Go to the line containing "- Ximea for their camera API" in the records below and retype from there through the final line, exactly.

============

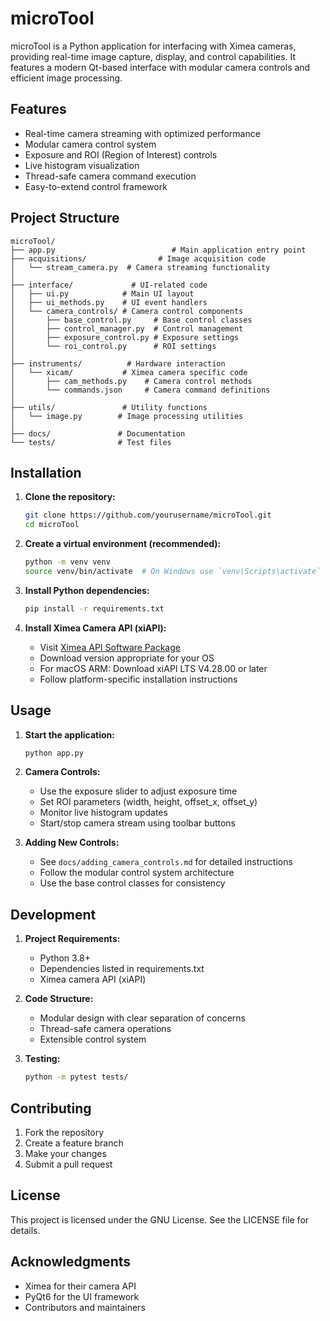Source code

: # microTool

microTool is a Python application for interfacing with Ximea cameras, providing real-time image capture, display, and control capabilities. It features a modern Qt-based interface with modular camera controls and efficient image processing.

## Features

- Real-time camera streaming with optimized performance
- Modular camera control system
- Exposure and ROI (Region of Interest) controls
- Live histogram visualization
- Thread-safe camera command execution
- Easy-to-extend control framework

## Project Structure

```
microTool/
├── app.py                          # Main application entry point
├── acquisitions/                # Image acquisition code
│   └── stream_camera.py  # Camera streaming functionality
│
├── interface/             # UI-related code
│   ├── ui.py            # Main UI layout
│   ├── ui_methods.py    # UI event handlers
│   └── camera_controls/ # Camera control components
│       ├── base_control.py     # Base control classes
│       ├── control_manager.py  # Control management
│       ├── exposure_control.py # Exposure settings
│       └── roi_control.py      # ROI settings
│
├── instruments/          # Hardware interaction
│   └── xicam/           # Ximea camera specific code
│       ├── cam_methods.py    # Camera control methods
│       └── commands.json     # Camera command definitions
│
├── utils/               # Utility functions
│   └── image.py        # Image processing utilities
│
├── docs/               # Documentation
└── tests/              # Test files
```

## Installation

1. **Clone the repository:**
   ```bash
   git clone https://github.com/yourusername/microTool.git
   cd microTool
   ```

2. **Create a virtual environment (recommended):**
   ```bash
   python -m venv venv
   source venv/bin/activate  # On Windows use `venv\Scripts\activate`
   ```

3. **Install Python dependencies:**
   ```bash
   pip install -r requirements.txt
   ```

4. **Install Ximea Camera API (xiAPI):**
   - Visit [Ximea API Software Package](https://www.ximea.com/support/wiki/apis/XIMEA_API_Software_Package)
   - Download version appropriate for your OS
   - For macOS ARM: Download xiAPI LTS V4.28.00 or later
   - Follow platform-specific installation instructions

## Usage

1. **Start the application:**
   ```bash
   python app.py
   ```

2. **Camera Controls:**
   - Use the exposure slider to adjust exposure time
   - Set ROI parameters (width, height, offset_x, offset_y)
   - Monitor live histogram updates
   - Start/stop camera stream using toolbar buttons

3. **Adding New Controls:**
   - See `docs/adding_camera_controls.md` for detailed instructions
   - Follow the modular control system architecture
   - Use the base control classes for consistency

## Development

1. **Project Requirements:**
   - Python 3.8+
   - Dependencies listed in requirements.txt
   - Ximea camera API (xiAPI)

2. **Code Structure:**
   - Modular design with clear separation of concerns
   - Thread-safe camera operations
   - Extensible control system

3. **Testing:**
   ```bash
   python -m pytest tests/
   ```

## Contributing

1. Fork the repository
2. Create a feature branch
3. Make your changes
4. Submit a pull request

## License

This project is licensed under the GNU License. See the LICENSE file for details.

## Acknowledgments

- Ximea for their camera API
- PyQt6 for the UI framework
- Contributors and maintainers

============

» Expected answer:
- Ximea for their camera API
- PyQt6 for the UI framework
- Contributors and maintainers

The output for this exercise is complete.